ABSTRACT
Current evidence indicates that the next-generation probiotic Akkermansia muciniphila (A. muciniphila) has therapeutic potential for nonalcoholic fatty liver disease (NAFLD), especially its inflammatory stage known as nonalcoholic steatohepatitis (NASH). However, the mechanisms of A. muciniphila in NASH prevention remain unknown. Here, A. muciniphila supplementation prevented hepatic inflammation in high-fat diet-induced NASH mice, characterized by reduced hepatic proinflammatory macrophages (M1) and γδT and γδT17 cells. Consistently, hepatic M1 and γδT cells were enriched in biopsy-proven NASH patients and high-fat/high-carbohydrate diet-induced NASH mice. Antibiotics reduced hepatic M1, γδT and γδT17 cells in NASH mice. Furthermore, A. muciniphila inhibited intestinal barrier disruption and accordingly downregulated hepatic Toll-like receptor 2 (TLR2) expression in NASH mice. The activation of TLR2 by lipoteichoic acid enriched hepatic γδT17 cells (not M1) in normal diet-fed mice and neutralized the γδT cell-lowering and liver inflammation-protecting effects of A. muciniphila in NASH mice. Additionally, activated γδT cells could promote macrophage polarization via IL−17. Our study first supported that A. muciniphila prevented NASH by modulating TLR2-activated γδT17 cells and further macrophage polarization, facilitating clinical therapeutic applications.
Acknowledgments
We thank Mr. Lizong Zhang (Zhejiang Chinese Medical University) for support in animal experiment.
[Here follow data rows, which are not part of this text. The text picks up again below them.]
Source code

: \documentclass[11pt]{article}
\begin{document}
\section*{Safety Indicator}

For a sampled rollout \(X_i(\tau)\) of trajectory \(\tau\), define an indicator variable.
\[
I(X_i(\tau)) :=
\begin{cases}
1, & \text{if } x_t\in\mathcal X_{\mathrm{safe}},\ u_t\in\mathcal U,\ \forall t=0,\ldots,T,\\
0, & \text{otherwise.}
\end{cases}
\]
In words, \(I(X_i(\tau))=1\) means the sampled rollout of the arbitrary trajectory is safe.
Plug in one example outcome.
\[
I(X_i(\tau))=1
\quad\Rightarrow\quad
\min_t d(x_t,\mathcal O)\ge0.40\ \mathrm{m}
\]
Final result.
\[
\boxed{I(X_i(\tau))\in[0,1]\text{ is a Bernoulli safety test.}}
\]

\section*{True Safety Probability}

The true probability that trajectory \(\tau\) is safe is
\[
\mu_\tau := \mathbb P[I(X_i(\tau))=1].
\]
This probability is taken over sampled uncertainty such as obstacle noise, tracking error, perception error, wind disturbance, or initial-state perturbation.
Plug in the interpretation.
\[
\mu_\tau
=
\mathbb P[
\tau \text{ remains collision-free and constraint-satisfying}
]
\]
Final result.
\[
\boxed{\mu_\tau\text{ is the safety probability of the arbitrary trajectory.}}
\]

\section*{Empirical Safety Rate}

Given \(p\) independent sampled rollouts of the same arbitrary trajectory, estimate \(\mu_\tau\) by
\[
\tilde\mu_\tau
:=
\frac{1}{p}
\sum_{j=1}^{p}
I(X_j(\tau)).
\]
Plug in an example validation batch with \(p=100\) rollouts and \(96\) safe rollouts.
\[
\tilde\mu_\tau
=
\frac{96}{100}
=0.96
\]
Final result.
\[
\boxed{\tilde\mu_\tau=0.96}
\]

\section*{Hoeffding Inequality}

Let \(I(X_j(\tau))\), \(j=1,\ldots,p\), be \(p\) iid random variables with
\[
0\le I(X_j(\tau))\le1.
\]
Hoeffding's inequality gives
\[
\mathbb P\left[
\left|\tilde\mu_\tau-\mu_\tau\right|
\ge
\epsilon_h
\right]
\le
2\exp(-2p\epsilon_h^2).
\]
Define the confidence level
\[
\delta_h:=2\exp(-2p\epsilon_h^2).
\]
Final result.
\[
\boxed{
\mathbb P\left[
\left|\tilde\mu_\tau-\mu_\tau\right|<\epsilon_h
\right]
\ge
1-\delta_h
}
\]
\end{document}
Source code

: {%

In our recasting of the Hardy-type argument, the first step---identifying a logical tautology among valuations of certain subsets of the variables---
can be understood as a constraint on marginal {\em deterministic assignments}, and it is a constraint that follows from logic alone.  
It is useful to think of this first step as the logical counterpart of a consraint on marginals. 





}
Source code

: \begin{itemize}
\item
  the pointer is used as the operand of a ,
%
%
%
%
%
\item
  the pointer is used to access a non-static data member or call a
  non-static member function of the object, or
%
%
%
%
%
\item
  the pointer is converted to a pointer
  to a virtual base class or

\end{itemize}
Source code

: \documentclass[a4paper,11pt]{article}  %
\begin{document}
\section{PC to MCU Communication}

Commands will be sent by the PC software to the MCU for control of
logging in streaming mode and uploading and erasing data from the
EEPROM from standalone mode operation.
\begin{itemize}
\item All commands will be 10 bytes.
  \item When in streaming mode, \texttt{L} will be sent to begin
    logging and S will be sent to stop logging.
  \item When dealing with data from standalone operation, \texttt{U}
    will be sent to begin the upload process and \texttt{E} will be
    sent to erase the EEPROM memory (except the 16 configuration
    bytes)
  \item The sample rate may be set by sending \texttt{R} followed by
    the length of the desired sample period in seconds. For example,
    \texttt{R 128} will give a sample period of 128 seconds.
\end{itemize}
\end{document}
This study was supported by National Natural Science Foundation of China (No. 82170668, 81790633), Sino-German Center for Research Promotion (No.GZ1546), and CAMS Innovation Fund for Medical Sciences (No. 2019-I2M-5-045). The work was approved by Clinical research Ethics Committee of the First Affiliated Hospital, College of Medicine, Zhejiang University (reference number: 2020-601) and Care and Use of Laboratory Animals and approved by the Ethics Committee of the First Affiliated Hospital, College of Medicine, Zhejiang University (reference number: 2020-848).
Disclosure statement
No potential conflict of interest was reported by the author(s).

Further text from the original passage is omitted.